Even before “Black Hole: Trilogy and Triathlon” kicks off, it’s still in motion. As you sit in New York Live Arts, you might spot a bumpy mound on the floor of the dark stage. The points of light hitting this blob rotate and swell, so it appears alive. Is there something in there?

Yes, it turns out. As if from a cocoon, a body protrudes first from the canvas – Shamel Pitts, the choreographer of this Afrofuturist, had its New York premiere on Thursday. Two other agencies followed: Tushrik Fredericks and Marcella Lewis, members of Tribe, the multidisciplinary artist collective that Pitts directs.

These bodies are assimilated and created. These are dancers of strong presence and control. As if evolving, they slide, then crawl and corner, then stand and run. Progress is slow and collective. The three hinge bodies are usually linked, stacked, and interlocked. They stopped together and looked up at the light, out into space, as people in sci-fi movies do.

That light, video showing by Lucca Del Carlo, is the moon. You may feel as if you are watching through night vision goggles. Sci-fi soundtrack, by Sivan Jacobovitz with editing by Zen Jefferson, hints at the humming and rumbling of a spaceship with a choir (snippets from John Tavener’s “Funeral”) blaring from the surrounding system – until the thump turns into one beat, one beat. That was the birth of the club.

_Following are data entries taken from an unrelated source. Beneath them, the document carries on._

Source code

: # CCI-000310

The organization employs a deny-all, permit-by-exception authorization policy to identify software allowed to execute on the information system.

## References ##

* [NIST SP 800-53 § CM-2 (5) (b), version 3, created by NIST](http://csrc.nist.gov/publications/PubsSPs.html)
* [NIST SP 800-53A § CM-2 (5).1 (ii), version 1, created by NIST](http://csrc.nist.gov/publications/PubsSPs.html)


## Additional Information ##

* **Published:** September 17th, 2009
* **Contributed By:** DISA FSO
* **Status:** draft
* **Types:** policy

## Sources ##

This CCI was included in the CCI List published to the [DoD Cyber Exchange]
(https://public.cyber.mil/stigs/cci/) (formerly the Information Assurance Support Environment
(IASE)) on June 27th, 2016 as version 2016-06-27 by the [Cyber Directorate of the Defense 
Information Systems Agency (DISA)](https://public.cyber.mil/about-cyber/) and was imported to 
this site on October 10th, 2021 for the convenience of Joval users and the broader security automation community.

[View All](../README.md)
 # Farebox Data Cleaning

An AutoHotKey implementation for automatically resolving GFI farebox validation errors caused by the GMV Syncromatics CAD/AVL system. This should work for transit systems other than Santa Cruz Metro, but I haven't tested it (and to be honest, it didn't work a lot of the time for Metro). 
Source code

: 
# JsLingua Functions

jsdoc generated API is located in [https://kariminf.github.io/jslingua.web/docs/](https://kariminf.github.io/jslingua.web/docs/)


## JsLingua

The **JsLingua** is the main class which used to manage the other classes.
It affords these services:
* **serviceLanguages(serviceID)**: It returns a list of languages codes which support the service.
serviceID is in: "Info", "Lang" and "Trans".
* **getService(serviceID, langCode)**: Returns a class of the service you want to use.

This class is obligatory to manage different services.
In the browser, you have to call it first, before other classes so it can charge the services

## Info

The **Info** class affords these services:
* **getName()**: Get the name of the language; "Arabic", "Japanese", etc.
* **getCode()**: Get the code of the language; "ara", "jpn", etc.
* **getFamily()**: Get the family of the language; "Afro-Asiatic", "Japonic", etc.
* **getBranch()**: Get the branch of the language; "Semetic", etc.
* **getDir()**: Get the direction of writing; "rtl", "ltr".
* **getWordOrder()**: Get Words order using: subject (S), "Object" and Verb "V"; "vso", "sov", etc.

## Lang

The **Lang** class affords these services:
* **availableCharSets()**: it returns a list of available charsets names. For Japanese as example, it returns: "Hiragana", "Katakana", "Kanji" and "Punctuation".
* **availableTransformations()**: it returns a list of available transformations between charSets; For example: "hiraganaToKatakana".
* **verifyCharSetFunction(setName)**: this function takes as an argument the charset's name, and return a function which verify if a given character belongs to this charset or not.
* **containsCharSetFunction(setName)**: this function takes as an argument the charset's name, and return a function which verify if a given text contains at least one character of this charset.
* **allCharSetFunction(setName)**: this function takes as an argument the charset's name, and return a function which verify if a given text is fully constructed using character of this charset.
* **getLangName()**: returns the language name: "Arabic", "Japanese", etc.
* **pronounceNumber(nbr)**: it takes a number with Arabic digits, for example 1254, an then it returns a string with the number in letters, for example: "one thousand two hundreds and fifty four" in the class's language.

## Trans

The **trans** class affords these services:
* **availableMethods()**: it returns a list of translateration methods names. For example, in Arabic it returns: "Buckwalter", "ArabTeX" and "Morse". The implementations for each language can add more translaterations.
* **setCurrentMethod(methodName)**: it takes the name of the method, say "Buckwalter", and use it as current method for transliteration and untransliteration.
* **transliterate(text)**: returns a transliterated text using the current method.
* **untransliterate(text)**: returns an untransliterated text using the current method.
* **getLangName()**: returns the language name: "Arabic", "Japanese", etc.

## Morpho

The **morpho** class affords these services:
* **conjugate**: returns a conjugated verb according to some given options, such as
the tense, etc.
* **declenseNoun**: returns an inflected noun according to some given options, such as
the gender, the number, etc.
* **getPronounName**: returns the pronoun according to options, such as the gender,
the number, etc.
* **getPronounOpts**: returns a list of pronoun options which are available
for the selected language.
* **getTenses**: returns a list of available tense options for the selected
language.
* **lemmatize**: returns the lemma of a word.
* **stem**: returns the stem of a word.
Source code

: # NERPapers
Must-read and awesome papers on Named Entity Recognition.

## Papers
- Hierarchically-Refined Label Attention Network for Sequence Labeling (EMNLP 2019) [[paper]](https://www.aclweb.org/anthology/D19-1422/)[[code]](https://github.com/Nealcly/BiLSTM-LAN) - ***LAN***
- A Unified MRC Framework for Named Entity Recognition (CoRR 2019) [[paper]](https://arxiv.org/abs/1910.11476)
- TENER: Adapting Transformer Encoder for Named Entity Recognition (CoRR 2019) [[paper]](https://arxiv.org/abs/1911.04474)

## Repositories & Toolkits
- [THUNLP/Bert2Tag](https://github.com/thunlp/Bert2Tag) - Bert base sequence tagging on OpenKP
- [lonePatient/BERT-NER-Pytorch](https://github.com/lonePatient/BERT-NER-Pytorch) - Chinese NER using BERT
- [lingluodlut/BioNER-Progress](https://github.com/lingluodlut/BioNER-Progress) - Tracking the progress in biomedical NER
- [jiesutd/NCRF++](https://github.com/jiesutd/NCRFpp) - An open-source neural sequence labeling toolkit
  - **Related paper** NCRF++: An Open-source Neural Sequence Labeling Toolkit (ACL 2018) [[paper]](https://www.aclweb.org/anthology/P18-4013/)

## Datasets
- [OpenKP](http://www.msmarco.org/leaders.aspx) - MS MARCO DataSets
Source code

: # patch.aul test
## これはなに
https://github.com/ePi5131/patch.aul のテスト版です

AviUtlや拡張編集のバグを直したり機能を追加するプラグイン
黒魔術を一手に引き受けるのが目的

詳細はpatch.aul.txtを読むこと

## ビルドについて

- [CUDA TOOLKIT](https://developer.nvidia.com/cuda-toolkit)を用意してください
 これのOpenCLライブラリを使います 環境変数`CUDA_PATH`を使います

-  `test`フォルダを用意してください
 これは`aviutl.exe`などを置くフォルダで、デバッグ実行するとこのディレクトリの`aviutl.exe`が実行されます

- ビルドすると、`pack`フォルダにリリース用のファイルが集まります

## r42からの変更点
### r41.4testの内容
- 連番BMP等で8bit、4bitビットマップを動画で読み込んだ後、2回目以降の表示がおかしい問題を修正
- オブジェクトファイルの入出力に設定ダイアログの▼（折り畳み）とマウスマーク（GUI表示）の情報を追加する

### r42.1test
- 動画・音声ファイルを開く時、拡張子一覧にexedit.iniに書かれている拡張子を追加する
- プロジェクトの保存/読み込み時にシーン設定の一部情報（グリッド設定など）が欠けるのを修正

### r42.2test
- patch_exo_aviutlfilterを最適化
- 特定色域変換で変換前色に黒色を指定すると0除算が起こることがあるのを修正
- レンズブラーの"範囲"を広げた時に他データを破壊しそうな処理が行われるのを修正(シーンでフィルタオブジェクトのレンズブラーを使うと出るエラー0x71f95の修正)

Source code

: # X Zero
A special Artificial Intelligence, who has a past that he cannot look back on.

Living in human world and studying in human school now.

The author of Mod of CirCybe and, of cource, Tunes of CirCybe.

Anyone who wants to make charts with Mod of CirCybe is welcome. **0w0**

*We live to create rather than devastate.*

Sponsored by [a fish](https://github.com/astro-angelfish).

At this point, lights were swirling like aurora borealis and naked dancers were waving in the air as if they didn’t care. A supernova causes them to spin together like on a teacup and then out of each other’s orbits. Isolated, each with a different color (red, blue, green), they move alone. Nina Simone’s hopeful radio fragments pierce – “new dawn”, “new day” – but the dancers face down, hand to hand.

In the end, they came together in a series of sculptural hugs, huddled in space and the cold of the universe but also cleverly arranged for a fashion shoot. The hour-long work, the final installment in a trilogy with “Black Box” and “Black Velvet,” has a strange and sincere style, cool and gentle polish. Always visually impressive, never dull. But it happens at a distance.

When all three get into the cocoon is not over yet. With the canvas as a cloak or cloak, they become other synthetic creatures. Lewis, losing the others, for a moment looked like the prey of a spaceship. The star-shaped points of light appear to be sucked into the center of the back wall, the black hole where the three stand embracing each other. That’s where we lose them in the dark.

Shamel Pitts | Tribe

Come Saturday at New York Live Arts; newyorklivearts.org.